TASK TO CARRY OUT:
Give back exactly the stretch of data below from the line holding "This case is" through the line holding "## Problem Solution", both ends included, and leave the remaining lines out.

[DATA FOR ANALYSIS Boundary: Start]

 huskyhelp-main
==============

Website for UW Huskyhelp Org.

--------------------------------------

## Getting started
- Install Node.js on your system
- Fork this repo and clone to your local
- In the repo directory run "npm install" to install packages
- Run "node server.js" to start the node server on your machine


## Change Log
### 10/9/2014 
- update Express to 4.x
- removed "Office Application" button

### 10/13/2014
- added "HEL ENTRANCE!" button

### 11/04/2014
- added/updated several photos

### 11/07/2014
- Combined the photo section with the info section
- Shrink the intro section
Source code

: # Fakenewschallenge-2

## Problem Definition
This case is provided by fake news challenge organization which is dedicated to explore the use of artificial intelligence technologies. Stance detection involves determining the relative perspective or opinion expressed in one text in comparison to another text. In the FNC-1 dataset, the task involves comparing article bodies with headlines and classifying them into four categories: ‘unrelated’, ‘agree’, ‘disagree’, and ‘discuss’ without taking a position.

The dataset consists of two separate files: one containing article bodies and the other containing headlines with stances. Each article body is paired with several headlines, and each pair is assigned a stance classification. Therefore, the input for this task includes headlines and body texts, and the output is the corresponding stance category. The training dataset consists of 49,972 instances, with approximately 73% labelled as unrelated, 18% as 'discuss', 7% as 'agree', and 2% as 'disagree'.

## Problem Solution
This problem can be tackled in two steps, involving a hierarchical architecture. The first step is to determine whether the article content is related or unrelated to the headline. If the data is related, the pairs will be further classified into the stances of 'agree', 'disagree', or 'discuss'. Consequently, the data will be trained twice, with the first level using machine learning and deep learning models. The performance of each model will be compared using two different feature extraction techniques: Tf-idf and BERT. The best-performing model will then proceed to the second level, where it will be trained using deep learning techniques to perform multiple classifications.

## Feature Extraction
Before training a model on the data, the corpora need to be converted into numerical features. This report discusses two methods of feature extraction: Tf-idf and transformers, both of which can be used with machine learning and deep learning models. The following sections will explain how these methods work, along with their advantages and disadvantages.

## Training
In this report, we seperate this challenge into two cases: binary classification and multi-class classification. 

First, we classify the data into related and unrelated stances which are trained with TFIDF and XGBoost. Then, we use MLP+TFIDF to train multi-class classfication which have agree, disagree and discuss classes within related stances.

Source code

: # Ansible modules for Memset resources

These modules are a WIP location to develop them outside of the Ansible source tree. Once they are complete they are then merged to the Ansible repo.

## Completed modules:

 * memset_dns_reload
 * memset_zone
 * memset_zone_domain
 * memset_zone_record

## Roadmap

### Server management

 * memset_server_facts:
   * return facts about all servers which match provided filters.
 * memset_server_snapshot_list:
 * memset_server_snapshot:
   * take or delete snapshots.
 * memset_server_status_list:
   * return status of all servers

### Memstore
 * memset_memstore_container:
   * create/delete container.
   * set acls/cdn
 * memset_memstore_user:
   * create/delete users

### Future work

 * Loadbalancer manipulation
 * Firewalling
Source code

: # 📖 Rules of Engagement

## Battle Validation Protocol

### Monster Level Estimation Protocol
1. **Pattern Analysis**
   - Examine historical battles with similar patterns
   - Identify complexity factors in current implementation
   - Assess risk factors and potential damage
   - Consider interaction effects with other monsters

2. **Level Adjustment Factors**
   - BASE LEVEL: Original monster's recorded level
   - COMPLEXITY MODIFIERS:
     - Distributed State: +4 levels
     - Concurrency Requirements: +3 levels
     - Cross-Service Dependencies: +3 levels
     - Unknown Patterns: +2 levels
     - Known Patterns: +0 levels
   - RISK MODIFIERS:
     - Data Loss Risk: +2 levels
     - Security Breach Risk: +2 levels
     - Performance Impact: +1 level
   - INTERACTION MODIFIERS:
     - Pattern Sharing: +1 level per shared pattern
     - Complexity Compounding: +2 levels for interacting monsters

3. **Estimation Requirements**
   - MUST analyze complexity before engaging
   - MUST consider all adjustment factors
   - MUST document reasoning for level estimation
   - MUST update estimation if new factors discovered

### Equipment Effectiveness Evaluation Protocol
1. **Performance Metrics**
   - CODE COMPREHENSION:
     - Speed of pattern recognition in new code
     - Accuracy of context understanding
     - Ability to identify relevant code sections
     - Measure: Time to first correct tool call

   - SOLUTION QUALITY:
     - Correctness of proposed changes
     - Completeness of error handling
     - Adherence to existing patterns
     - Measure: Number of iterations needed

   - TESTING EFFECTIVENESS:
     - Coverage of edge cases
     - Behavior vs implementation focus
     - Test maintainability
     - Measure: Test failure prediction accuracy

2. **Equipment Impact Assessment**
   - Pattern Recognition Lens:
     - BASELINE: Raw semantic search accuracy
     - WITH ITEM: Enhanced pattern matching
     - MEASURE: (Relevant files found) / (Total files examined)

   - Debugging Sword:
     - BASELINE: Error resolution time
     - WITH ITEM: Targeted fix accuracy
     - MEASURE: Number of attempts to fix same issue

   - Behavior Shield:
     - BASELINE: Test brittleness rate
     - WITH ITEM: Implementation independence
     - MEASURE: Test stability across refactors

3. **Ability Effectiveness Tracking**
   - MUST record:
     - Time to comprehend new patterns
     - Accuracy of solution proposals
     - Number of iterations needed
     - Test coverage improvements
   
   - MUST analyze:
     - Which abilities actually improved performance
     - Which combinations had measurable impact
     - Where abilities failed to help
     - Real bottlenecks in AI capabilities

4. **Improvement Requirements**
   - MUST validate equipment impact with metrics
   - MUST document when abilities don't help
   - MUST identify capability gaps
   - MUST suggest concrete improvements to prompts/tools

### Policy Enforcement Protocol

[DATA FOR ANALYSIS Boundary: End]
[DATA FOR ANALYSIS Boundary: Start]

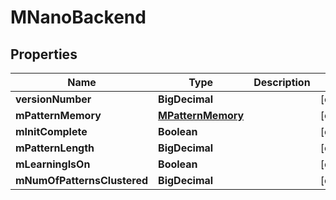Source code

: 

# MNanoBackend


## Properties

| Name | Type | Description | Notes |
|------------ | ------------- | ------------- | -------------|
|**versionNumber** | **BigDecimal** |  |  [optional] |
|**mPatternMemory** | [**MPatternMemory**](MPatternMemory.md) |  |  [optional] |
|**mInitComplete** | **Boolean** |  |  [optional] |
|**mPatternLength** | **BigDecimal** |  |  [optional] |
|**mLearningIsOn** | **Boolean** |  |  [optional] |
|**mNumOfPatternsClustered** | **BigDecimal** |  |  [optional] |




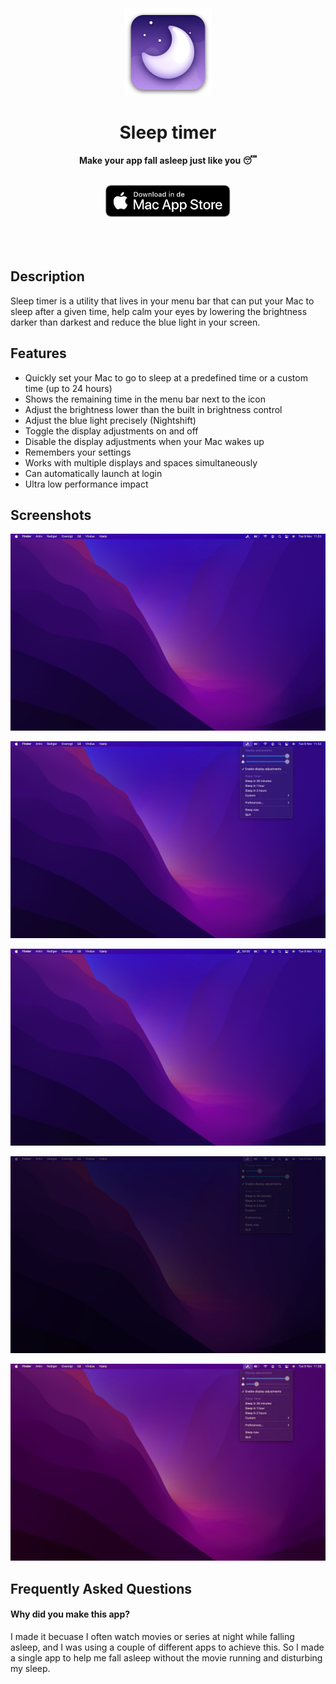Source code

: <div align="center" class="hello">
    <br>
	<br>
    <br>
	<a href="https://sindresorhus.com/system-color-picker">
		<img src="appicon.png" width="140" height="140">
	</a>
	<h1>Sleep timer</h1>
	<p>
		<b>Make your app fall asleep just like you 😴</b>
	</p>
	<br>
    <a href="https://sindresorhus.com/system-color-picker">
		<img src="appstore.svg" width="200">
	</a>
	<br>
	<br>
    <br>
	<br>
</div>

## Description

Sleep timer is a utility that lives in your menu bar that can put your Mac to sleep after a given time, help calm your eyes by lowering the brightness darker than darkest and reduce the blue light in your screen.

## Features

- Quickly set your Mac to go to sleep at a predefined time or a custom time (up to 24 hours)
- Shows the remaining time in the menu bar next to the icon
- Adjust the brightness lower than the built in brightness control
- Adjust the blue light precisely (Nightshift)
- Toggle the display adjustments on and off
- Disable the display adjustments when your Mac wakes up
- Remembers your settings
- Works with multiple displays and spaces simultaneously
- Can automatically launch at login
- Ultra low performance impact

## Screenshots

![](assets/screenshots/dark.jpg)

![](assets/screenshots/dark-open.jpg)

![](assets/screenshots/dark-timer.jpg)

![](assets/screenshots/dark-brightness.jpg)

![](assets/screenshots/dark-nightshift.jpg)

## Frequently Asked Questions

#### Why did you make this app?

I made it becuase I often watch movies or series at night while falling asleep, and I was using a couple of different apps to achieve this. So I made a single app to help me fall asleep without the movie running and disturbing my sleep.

[DATA FOR ANALYSIS Boundary: End]
[DATA FOR ANALYSIS Boundary: Start]

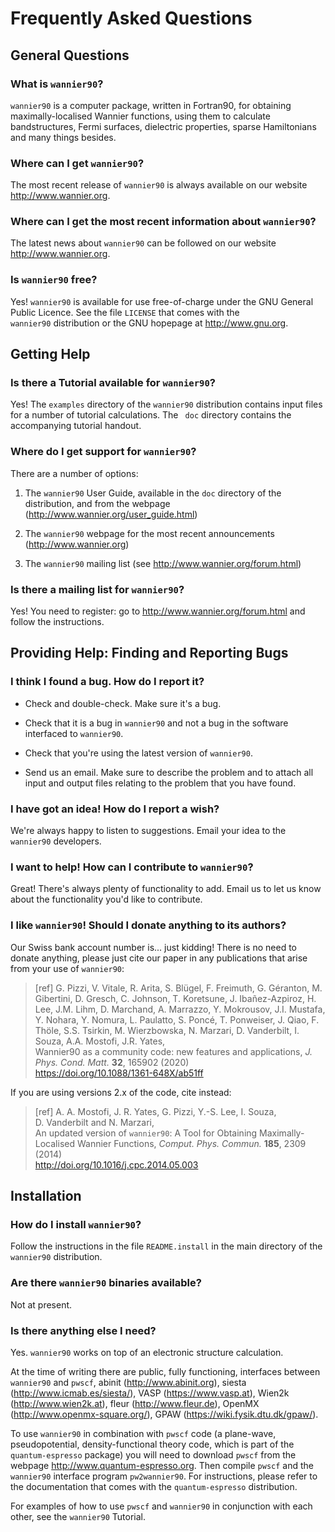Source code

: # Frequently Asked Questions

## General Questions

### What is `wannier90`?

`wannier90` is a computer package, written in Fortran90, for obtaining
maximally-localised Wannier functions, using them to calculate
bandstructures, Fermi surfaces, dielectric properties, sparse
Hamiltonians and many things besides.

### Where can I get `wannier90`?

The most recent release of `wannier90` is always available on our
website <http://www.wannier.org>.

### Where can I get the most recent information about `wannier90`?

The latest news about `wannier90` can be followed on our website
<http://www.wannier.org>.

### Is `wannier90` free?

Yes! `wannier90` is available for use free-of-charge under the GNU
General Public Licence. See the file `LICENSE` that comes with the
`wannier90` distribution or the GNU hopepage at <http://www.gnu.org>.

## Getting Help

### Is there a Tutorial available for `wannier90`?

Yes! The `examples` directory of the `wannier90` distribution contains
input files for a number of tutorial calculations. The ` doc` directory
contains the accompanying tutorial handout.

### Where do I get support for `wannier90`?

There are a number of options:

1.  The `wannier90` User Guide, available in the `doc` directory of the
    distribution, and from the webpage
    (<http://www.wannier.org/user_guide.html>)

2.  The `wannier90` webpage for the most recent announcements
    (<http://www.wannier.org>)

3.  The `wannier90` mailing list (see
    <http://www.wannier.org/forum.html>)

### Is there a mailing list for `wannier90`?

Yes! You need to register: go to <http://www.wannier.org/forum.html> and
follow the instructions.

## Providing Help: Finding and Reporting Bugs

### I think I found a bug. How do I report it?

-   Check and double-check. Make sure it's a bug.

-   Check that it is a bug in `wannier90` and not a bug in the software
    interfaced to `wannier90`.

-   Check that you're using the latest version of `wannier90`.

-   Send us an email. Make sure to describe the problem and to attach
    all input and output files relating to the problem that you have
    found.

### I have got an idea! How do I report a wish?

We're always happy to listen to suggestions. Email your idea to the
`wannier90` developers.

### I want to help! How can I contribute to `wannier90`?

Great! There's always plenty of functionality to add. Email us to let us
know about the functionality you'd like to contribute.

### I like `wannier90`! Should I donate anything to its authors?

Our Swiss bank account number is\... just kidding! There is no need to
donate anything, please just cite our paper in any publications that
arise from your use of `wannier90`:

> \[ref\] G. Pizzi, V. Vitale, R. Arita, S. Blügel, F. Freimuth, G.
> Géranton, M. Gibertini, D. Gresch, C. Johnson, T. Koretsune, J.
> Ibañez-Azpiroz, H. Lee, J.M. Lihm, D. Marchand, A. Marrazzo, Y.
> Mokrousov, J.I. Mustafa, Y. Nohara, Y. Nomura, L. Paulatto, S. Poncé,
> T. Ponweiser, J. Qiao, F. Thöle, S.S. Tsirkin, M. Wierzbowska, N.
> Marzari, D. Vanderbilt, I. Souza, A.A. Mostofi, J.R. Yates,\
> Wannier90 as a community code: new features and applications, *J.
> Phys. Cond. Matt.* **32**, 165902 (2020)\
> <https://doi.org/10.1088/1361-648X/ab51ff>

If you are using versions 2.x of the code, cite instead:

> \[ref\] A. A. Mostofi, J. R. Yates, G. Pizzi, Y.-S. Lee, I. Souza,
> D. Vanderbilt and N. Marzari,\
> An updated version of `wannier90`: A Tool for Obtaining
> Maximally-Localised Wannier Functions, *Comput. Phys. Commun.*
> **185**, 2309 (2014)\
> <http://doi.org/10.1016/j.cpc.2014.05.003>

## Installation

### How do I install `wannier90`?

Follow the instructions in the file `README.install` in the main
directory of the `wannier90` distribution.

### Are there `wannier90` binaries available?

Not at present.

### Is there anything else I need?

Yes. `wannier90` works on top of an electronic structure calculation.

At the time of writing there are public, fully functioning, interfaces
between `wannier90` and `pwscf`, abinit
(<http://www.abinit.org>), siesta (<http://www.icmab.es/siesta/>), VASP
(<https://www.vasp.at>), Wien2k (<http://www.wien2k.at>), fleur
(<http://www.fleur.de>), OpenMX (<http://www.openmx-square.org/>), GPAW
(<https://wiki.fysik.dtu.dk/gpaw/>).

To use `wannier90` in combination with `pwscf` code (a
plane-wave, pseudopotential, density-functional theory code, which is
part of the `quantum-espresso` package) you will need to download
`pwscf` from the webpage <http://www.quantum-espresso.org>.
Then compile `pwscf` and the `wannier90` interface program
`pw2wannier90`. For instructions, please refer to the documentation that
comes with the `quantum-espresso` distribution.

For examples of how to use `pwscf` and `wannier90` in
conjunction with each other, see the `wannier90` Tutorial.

[DATA FOR ANALYSIS Boundary: End]

OUTPUT FOR THIS EXERCISE:
This case is provided by fake news challenge organization which is dedicated to explore the use of artificial intelligence technologies. Stance detection involves determining the relative perspective or opinion expressed in one text in comparison to another text. In the FNC-1 dataset, the task involves comparing article bodies with headlines and classifying them into four categories: ‘unrelated’, ‘agree’, ‘disagree’, and ‘discuss’ without taking a position.

The dataset consists of two separate files: one containing article bodies and the other containing headlines with stances. Each article body is paired with several headlines, and each pair is assigned a stance classification. Therefore, the input for this task includes headlines and body texts, and the output is the corresponding stance category. The training dataset consists of 49,972 instances, with approximately 73% labelled as unrelated, 18% as 'discuss', 7% as 'agree', and 2% as 'disagree'.

## Problem Solution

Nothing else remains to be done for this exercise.